Which lines in the records below contain the word "layout"? Report each of them.

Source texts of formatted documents
******

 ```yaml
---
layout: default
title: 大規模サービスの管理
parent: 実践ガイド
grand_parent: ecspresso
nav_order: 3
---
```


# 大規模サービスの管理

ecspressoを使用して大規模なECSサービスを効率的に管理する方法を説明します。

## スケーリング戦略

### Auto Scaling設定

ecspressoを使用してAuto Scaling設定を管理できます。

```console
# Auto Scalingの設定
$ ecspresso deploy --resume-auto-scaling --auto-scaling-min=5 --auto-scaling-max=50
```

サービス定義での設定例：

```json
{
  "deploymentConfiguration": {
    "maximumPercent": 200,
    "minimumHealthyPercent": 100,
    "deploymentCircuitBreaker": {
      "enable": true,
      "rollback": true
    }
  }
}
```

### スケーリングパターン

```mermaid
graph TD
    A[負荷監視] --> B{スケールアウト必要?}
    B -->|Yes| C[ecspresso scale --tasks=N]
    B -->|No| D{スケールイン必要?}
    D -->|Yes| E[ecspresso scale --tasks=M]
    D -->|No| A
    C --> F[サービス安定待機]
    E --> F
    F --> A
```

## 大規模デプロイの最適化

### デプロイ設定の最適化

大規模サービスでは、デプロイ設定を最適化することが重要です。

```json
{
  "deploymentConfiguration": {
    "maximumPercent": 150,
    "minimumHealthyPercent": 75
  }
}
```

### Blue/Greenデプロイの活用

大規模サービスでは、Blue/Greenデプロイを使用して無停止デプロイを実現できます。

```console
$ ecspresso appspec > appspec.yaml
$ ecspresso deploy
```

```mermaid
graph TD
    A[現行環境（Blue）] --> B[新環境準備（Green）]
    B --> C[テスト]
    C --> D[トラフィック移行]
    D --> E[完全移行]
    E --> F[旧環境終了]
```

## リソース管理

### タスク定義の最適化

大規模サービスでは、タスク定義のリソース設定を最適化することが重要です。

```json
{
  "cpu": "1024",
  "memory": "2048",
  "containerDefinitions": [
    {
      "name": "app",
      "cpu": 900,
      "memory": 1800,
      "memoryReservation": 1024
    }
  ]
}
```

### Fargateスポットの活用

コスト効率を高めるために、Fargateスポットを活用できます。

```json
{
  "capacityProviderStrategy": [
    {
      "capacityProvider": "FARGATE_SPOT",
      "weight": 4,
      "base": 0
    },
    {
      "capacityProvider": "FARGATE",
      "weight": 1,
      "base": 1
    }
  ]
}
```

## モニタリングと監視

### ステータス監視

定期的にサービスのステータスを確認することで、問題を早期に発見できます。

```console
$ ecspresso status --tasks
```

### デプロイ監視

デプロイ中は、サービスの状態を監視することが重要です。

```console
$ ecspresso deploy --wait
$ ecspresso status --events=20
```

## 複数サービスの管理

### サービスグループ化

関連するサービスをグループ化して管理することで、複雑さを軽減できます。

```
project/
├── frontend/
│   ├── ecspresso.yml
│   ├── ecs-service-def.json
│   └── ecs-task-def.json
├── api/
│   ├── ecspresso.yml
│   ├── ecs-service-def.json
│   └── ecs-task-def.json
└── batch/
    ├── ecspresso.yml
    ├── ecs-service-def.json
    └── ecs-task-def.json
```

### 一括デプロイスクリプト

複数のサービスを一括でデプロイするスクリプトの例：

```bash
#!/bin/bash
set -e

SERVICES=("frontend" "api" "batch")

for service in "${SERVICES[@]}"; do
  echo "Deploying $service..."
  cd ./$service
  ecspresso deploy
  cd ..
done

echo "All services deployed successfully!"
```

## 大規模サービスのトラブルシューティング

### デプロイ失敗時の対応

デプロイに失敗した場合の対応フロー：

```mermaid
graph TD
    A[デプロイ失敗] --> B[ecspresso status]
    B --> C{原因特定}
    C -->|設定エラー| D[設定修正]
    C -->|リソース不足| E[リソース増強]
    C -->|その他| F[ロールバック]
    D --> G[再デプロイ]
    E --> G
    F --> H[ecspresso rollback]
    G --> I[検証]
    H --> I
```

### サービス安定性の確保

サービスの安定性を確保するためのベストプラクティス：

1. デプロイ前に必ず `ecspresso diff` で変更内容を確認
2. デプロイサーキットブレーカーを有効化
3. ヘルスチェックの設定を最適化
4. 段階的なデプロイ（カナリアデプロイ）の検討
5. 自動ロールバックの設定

******

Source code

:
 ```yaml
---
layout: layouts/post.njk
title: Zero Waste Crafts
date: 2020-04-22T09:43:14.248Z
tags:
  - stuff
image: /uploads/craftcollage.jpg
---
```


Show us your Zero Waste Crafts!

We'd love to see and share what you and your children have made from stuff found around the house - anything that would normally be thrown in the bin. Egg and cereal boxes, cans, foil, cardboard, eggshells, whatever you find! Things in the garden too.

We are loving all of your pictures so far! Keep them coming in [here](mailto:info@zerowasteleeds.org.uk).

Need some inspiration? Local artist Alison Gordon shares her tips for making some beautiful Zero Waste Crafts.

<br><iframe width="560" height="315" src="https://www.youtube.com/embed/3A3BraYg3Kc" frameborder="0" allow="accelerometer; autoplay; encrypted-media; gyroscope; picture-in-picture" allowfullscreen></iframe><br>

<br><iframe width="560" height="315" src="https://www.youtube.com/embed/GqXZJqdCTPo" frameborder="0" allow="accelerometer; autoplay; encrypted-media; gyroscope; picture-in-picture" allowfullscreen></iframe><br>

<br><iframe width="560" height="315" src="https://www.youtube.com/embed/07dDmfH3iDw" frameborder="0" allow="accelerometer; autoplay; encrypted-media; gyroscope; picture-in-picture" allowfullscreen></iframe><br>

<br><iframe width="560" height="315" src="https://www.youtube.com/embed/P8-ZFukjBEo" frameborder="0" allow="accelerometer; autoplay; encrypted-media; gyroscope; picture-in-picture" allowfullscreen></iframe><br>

******

▶ **Answer box**:
layout: default
layout: layouts/post.njk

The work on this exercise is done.